[Social life at Rome in the Age of Cicero by W. Warde Fowler]@TWC D-Link bookSocial life at Rome in the Age of Cicero CHAPTER VIII 19/22
After the death of his daughter in 45 he seems to have sold this house to Lepidus, and, unable to stay at Tusculum, where she died, he bought a small villa on a little islet called Astura, on the very edge of the Pomptine marshes, and in that melancholy and unwholesome neighbourhood he passed whole days in the woods giving way to his grief.
Yet it was a "locus amoenus, et in mari ipso, qui et Antio et Circeiis aspici possit.[404]" It suited his mood, and here he stayed long, writing letter after letter to Atticus about the erection of a shrine to the lost one in some gardens to be purchased near Rome. This sketch of the country-houses of a man like Cicero may help us to form some idea of the changeful life of a great personage of the period.

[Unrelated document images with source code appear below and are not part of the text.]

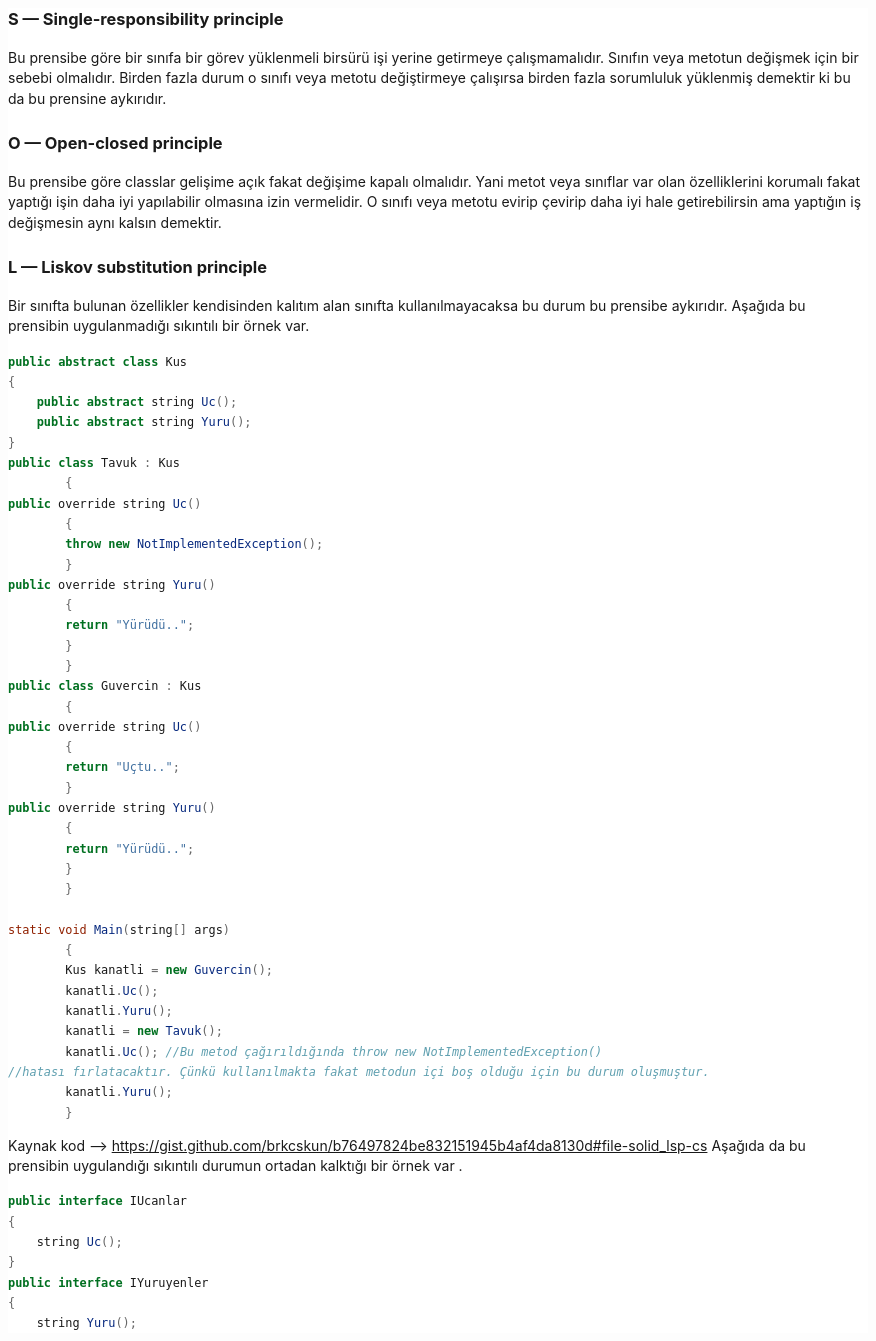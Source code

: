 ### S — Single-responsibility principle
Bu prensibe göre bir sınıfa bir görev yüklenmeli birsürü işi yerine getirmeye çalışmamalıdır. Sınıfın veya metotun değişmek için bir sebebi olmalıdır. Birden fazla durum o sınıfı veya metotu değiştirmeye çalışırsa birden fazla sorumluluk yüklenmiş demektir ki bu da bu prensine aykırıdır.
### O — Open-closed principle
Bu prensibe göre classlar gelişime açık fakat değişime kapalı olmalıdır. Yani metot veya sınıflar var olan özelliklerini korumalı fakat yaptığı işin daha iyi yapılabilir olmasına izin vermelidir. O sınıfı veya metotu evirip çevirip daha iyi hale getirebilirsin ama yaptığın iş değişmesin aynı kalsın demektir.
### L — Liskov substitution principle
Bir sınıfta bulunan özellikler kendisinden kalıtım alan sınıfta kullanılmayacaksa bu durum bu prensibe aykırıdır. Aşağıda bu prensibin uygulanmadığı sıkıntılı bir örnek var.
```java
public abstract class Kus
{
    public abstract string Uc();
    public abstract string Yuru();
}
public class Tavuk : Kus
        {
public override string Uc()
        {
        throw new NotImplementedException();
        }
public override string Yuru()
        {
        return "Yürüdü..";
        }
        }
public class Guvercin : Kus
        {
public override string Uc()
        {
        return "Uçtu..";
        }
public override string Yuru()
        {
        return "Yürüdü..";
        }
        }

static void Main(string[] args)
        {
        Kus kanatli = new Guvercin();
        kanatli.Uc();
        kanatli.Yuru();
        kanatli = new Tavuk();
        kanatli.Uc(); //Bu metod çağırıldığında throw new NotImplementedException() 
//hatası fırlatacaktır. Çünkü kullanılmakta fakat metodun içi boş olduğu için bu durum oluşmuştur.
        kanatli.Yuru();
        }
```
Kaynak kod --> https://gist.github.com/brkcskun/b76497824be832151945b4af4da8130d#file-solid_lsp-cs 
Aşağıda da bu prensibin uygulandığı sıkıntılı durumun ortadan kalktığı bir örnek var .
```java
public interface IUcanlar
{
    string Uc();
}
public interface IYuruyenler
{
    string Yuru();
```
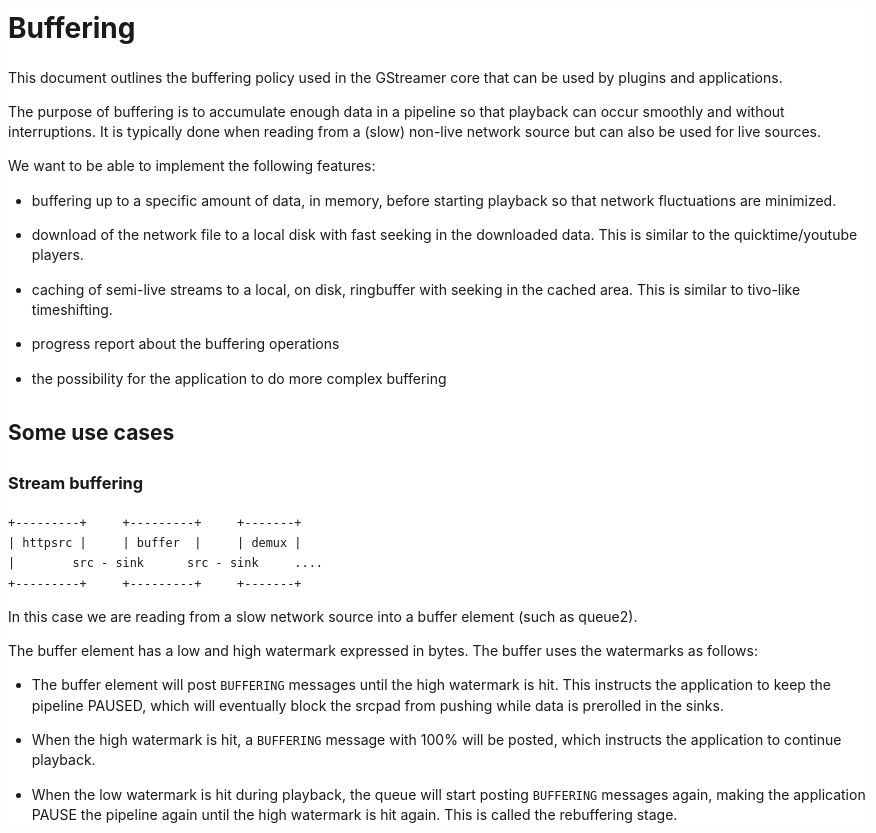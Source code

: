 # Buffering

This document outlines the buffering policy used in the GStreamer core
that can be used by plugins and applications.

The purpose of buffering is to accumulate enough data in a pipeline so
that playback can occur smoothly and without interruptions. It is
typically done when reading from a (slow) non-live network source but
can also be used for live sources.

We want to be able to implement the following features:

- buffering up to a specific amount of data, in memory, before
starting playback so that network fluctuations are minimized.

- download of the network file to a local disk with fast seeking in
the downloaded data. This is similar to the quicktime/youtube
players.

- caching of semi-live streams to a local, on disk, ringbuffer with
seeking in the cached area. This is similar to tivo-like
timeshifting.

- progress report about the buffering operations

- the possibility for the application to do more complex buffering

## Some use cases

### Stream buffering

```
+---------+     +---------+     +-------+
| httpsrc |     | buffer  |     | demux |
|        src - sink      src - sink     ....
+---------+     +---------+     +-------+
```

In this case we are reading from a slow network source into a buffer element
(such as queue2).

The buffer element has a low and high watermark expressed in bytes. The
buffer uses the watermarks as follows:

- The buffer element will post `BUFFERING` messages until the high
watermark is hit. This instructs the application to keep the
pipeline PAUSED, which will eventually block the srcpad from
pushing while data is prerolled in the sinks.

- When the high watermark is hit, a `BUFFERING` message with 100%
will be posted, which instructs the application to continue
playback.

- When the low watermark is hit during playback, the queue will
start posting `BUFFERING` messages again, making the application
PAUSE the pipeline again until the high watermark is hit again.
This is called the rebuffering stage.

He did not look for the formation of steady permanent habits in any one place or house; from an early age he was accustomed to travel, going to Greece or Asia Minor for his "higher education," acting perhaps as quaestor, and again as praetor or consul, in some province, then returning to Rome only to leave it for one or other of his villas, and rarely settling down in one of these for any length of time.
It was not altogether a wholesome life, so far as the mind was concerned; real thought, the working out of great problems of philosophy or politics, is impossible under constant change of scene, and without the opportunity of forming regular habits.[405] And the fact is that no man at this time seriously set himself to think out such problems.
Cicero would arrive at Tusculum or Arpinum with some necessary books, and borrowing others as best he could, would sit down to write a treatise on ethics or rhetoric with amazing speed, having an original Greek author constantly before him.